While many of the election procedures were questioned, general apathy and disinterest were suggested as alternate explanations for the low voter turnout and student involvement. Tim Lim ’06, S.A. vice president, said that the small number of students interested in running left a lot of elections uncontested and therefore did not allow as many students to participate in the electoral process as a whole.
“More tickets equals more people running,” said Lim. “However, there were not that many tickets this year; therefore not that many people ran.”
As a result of the lack of participation, some students feel that the new S.A. would not be representative of the student body.
“The student body of Cornell was failed because they’re not very well represented next year,” Herbie Ziskend ’07 said. “I’m sorry, we tried our best.”
While Ziskend insists that holding new elections would have led to a more democratic and representative assembly, there is hope for reform. The fact that the elections were so strongly contested indicates that there is a change of power amongst student coalitions within the S.A.
“The elections show that 64 percent of the S.A. is against the elections,” Ziskend said. “This shows that over half of the S.A. knows that [the elections] are corrupt and fraudulent.”
Ziskend is further hoping that this new majority will lead to the ability to establish new legislation and policies to correct inadequacies in the current doctrine. Since a simple majority is needed to pass legislation and actions, Ziskend feels that his side now has a commanding position.
“Now that we have 14 of the 22 S.A. members on our side the balance of power has shifted,” Ziskend said. “The Students First ticket no longer has control. We can now pass any legislation that we want.”
Legislative reforms will most likely start with amending the elections procedures.
Brian Holmes grad, president of the Graduate and Professional Student Assembly, who is also a Sun columnist, outlined some basic reforms in a recent letter he wrote to President Jeffrey S. Lehman ’77. The letter proposed Resolution 7, created by the GPSA, which outlines new policies concerning elections and relations between undergraduate and graduate students.
“We felt we had to redouble our efforts due to certain aspects of the current election that put grads at a disadvantage,” Holmes said in his letter.

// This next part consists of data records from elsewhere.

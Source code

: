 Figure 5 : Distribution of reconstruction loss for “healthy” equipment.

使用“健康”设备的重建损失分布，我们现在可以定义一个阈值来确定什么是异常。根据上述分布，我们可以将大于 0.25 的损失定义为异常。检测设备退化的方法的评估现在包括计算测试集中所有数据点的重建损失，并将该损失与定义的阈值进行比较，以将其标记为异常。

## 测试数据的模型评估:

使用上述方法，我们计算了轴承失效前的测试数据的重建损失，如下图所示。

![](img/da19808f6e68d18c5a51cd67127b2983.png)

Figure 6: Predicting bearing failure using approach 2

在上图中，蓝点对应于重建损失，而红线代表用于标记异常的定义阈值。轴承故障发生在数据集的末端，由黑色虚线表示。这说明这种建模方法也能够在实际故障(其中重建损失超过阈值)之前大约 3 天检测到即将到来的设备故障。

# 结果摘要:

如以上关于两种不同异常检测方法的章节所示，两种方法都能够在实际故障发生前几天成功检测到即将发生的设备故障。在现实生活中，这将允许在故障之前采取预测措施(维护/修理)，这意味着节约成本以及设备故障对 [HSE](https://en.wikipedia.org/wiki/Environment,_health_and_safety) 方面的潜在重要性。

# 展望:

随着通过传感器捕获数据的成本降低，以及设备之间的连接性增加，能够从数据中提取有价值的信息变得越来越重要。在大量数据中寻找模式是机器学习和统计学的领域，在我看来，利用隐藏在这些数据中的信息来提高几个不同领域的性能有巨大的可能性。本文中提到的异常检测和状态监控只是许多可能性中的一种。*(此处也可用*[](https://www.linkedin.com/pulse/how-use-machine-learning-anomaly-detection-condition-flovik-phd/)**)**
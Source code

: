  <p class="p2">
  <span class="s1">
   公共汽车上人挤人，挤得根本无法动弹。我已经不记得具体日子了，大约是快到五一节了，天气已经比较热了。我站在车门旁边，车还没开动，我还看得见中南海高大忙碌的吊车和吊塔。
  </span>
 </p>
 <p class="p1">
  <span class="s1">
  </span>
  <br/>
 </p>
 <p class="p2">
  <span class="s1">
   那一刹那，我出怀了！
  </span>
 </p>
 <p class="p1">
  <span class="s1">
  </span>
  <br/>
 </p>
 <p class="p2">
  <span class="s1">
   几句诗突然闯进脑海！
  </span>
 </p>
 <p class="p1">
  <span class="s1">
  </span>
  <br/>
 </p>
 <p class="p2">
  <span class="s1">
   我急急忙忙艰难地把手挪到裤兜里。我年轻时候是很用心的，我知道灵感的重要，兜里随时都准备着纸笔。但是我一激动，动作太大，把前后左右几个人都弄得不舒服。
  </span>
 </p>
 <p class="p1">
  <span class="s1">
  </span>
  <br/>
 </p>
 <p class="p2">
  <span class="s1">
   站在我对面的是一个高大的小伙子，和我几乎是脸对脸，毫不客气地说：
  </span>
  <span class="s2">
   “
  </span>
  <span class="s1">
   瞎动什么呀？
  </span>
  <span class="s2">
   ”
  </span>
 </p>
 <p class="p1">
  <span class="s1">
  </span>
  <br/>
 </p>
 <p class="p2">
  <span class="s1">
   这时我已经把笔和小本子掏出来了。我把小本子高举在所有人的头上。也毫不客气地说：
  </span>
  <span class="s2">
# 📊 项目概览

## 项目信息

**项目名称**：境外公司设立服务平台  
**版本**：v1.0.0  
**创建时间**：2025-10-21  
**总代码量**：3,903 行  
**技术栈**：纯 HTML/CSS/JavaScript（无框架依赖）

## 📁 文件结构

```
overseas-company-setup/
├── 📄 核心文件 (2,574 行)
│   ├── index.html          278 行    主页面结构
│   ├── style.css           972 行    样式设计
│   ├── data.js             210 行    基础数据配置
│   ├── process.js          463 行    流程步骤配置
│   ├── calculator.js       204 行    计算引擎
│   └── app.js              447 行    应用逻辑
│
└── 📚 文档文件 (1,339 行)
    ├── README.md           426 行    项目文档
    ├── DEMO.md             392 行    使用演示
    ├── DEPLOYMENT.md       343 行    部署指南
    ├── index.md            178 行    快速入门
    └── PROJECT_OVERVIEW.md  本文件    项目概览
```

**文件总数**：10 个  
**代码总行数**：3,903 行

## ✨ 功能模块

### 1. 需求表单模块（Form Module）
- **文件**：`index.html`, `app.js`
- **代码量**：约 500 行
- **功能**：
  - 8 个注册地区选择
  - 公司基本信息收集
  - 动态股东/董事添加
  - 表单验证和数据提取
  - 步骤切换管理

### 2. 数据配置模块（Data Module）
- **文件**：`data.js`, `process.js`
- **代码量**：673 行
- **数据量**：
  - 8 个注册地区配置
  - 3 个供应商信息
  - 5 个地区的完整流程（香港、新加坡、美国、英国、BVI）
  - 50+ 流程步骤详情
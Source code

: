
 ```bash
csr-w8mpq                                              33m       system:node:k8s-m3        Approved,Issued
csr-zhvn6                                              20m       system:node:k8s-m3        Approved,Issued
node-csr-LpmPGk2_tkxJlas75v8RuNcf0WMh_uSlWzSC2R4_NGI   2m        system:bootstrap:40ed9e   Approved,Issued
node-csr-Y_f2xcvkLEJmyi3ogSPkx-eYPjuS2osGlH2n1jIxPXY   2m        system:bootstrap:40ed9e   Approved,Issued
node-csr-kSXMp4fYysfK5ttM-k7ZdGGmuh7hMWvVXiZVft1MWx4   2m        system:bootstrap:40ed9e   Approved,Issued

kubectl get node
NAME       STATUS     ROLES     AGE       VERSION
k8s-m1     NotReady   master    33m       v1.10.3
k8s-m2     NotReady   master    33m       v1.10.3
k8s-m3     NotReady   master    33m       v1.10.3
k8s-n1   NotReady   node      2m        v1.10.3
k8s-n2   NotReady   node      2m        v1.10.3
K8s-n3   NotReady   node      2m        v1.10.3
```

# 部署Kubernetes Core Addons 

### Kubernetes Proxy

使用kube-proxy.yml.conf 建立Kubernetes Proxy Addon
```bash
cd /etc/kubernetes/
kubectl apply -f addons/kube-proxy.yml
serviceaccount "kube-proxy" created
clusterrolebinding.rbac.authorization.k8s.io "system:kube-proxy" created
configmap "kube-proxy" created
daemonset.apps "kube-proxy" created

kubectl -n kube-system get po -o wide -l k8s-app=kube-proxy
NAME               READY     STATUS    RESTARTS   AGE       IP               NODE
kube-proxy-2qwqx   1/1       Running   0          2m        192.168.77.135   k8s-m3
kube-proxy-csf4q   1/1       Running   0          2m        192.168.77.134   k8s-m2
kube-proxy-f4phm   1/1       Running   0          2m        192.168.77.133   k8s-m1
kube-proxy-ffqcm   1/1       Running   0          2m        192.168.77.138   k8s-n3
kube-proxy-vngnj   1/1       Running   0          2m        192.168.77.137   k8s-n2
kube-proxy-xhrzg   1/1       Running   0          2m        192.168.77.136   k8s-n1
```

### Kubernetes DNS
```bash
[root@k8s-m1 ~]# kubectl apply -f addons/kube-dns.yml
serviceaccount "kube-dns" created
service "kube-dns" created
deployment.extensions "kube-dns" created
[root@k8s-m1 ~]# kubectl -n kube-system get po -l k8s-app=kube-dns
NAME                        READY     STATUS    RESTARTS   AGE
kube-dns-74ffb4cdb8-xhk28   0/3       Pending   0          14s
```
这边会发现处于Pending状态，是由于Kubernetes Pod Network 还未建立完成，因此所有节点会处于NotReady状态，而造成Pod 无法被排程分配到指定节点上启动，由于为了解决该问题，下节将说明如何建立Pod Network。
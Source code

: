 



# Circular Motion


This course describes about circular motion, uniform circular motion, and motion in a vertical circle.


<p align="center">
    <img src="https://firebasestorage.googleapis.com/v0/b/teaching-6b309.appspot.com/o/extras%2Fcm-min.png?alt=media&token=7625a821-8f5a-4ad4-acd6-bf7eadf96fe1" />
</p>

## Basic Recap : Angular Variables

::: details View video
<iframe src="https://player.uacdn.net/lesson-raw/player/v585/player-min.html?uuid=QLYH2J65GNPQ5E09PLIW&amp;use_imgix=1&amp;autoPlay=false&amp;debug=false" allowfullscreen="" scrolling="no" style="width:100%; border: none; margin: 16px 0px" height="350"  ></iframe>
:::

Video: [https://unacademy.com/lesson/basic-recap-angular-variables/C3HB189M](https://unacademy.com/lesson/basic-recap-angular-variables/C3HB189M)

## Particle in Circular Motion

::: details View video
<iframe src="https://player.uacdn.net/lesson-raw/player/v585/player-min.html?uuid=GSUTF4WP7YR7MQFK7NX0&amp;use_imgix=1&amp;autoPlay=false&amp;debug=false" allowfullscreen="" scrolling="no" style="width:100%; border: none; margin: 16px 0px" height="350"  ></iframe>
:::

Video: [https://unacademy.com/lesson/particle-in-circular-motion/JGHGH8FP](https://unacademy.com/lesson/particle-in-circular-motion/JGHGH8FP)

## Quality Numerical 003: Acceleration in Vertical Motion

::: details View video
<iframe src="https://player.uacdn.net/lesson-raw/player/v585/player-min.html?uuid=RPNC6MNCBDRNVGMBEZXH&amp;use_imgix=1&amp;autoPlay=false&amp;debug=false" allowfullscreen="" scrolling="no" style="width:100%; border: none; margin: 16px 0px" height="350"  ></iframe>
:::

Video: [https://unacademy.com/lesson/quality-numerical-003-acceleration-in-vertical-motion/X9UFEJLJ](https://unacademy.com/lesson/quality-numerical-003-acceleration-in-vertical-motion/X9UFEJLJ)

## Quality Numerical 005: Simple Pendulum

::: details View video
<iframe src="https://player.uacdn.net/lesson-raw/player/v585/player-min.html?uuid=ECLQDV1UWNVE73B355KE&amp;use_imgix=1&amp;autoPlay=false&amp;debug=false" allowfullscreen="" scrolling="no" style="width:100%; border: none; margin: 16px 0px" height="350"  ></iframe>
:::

Holmes’s letter also suggests adopting policies that would disallow student trustee candidates to run on a political ticket and to hold the undergraduate and student trustee elections on different dates.
Whatever legislation and future action takes place, the general goal of both S.A. members and the student body is to restore ethics to the S.A.
As Mark Coombs ’08 said to the S.A. during the open microphone section, “What is legal is not always ethical. Please act ethically.”
Considering the fiasco this year’s elections have caused, ethical election reform is at the forefront of the priority list.